WORK ITEM
Look below for the line that contains "Backlash from Labour", then copy it and each following line exactly, through and including the line that contains "BBC partly upholds".

Dataset entries:
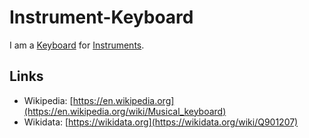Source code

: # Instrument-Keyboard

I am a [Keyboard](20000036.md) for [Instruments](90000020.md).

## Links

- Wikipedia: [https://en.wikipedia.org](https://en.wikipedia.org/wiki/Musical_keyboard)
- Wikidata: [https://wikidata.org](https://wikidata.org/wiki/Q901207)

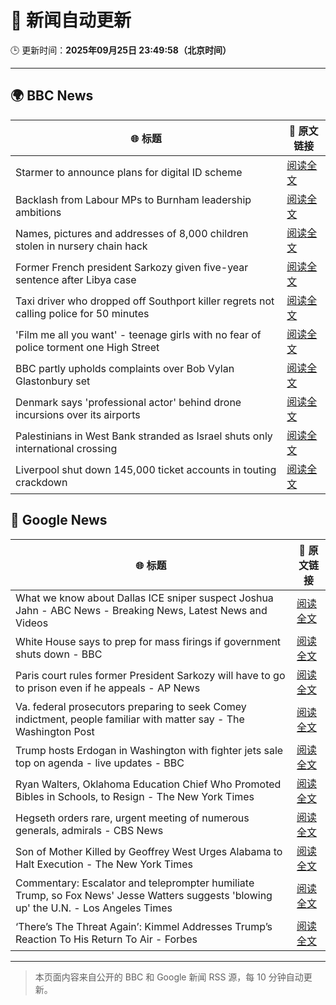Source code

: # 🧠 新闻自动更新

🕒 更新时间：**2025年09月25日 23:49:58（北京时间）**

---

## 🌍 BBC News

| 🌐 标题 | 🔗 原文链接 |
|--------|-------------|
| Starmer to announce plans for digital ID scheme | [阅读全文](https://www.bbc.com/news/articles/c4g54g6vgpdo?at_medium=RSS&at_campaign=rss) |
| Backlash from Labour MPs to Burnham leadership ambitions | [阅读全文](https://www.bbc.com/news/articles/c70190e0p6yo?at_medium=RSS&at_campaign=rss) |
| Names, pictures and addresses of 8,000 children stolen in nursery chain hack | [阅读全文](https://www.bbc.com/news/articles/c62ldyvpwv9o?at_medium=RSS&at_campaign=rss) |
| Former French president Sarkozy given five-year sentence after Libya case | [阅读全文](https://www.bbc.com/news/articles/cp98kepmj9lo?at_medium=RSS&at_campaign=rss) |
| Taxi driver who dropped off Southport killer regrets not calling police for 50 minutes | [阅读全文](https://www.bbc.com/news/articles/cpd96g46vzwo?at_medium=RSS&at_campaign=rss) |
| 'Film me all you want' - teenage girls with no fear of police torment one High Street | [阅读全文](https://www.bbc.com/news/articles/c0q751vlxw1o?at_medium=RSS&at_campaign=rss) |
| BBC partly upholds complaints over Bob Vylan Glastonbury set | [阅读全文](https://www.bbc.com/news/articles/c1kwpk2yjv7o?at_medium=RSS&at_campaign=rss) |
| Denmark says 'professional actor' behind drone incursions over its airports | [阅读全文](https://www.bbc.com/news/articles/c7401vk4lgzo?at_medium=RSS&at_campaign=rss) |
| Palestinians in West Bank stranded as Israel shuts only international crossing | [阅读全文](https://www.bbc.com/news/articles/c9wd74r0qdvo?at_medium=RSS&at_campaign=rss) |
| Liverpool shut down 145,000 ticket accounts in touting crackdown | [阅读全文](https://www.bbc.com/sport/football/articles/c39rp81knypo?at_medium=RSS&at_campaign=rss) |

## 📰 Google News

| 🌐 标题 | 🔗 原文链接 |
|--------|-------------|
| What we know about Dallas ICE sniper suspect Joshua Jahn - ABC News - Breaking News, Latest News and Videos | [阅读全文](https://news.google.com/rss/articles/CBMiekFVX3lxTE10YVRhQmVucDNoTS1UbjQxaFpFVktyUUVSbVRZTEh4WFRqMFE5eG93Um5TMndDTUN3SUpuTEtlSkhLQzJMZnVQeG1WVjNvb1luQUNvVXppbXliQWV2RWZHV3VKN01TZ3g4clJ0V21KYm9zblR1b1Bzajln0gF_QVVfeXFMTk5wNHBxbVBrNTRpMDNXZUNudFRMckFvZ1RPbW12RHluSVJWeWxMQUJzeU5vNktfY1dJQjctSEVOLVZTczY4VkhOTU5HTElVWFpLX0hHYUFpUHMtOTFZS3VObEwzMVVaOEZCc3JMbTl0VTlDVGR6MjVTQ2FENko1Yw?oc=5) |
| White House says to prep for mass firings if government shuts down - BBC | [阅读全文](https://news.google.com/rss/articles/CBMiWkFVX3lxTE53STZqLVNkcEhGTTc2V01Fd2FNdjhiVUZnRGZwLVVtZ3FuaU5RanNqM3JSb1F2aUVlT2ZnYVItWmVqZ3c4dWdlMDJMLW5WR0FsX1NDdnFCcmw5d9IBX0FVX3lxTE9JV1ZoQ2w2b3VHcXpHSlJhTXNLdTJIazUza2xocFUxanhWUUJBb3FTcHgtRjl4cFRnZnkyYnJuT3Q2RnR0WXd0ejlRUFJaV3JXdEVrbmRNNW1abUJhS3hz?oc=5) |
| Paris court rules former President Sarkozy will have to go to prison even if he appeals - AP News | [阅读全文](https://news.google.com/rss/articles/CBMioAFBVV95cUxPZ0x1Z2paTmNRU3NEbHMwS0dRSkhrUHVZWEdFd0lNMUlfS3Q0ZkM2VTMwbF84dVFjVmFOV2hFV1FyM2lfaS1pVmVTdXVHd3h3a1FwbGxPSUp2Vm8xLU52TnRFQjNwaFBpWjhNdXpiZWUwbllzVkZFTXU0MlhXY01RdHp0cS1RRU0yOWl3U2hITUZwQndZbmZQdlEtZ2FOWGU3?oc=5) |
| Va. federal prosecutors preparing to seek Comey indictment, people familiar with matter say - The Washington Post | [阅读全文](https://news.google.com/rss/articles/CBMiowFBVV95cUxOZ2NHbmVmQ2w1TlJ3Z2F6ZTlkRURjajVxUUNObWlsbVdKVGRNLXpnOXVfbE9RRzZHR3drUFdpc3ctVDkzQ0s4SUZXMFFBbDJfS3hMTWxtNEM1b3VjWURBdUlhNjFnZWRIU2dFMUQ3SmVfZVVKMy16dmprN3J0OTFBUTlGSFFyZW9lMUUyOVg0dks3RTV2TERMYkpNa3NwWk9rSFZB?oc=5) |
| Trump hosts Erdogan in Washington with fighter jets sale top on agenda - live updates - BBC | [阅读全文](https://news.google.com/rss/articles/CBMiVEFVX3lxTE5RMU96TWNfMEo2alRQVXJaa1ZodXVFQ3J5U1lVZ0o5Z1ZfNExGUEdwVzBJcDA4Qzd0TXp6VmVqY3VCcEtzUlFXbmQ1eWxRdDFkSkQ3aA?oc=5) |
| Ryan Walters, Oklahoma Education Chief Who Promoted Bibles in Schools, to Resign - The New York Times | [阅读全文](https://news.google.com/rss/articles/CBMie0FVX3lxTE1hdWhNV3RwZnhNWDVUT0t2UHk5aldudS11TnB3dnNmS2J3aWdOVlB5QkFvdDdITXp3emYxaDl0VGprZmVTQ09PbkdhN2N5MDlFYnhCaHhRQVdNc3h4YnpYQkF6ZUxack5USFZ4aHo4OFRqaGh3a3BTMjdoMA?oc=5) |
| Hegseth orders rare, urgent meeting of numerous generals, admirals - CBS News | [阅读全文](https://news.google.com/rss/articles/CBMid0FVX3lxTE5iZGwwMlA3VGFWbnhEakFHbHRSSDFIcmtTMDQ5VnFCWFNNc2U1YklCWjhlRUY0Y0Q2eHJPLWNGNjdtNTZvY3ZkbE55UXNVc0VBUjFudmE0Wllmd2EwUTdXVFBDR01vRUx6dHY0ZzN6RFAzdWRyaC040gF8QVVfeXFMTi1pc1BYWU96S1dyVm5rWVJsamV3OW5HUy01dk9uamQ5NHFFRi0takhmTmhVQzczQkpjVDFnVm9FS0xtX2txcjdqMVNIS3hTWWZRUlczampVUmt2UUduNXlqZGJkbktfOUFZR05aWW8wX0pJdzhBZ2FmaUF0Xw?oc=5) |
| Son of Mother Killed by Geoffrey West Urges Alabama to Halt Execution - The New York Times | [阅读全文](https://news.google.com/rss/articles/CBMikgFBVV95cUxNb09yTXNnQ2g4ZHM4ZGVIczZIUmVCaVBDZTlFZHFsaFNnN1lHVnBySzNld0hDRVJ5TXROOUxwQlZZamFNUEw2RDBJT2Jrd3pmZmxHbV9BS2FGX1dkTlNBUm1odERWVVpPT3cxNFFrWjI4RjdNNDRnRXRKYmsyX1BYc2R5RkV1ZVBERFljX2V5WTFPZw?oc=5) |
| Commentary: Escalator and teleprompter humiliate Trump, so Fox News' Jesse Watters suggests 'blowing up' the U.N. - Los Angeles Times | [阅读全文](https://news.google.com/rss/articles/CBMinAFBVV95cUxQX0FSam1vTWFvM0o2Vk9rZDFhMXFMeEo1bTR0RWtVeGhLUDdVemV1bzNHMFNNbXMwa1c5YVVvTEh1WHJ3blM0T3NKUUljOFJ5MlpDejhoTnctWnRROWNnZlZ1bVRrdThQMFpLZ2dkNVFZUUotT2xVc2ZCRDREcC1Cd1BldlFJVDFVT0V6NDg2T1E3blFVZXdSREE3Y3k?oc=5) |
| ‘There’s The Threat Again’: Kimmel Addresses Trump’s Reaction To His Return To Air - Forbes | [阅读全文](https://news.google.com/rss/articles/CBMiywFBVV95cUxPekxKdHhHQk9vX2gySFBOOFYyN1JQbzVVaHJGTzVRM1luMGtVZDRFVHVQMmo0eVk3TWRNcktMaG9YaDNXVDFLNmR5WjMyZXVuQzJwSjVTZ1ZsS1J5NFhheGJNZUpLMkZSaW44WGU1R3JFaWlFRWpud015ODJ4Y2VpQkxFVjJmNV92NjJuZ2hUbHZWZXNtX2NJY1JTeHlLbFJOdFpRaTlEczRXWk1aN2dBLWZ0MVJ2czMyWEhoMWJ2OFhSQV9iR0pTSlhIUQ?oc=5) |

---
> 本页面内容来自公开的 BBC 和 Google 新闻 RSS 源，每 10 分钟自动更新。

RESULT BELOW
| Backlash from Labour MPs to Burnham leadership ambitions | [阅读全文](https://www.bbc.com/news/articles/c70190e0p6yo?at_medium=RSS&at_campaign=rss) |
| Names, pictures and addresses of 8,000 children stolen in nursery chain hack | [阅读全文](https://www.bbc.com/news/articles/c62ldyvpwv9o?at_medium=RSS&at_campaign=rss) |
| Former French president Sarkozy given five-year sentence after Libya case | [阅读全文](https://www.bbc.com/news/articles/cp98kepmj9lo?at_medium=RSS&at_campaign=rss) |
| Taxi driver who dropped off Southport killer regrets not calling police for 50 minutes | [阅读全文](https://www.bbc.com/news/articles/cpd96g46vzwo?at_medium=RSS&at_campaign=rss) |
| 'Film me all you want' - teenage girls with no fear of police torment one High Street | [阅读全文](https://www.bbc.com/news/articles/c0q751vlxw1o?at_medium=RSS&at_campaign=rss) |
| BBC partly upholds complaints over Bob Vylan Glastonbury set | [阅读全文](https://www.bbc.com/news/articles/c1kwpk2yjv7o?at_medium=RSS&at_campaign=rss) |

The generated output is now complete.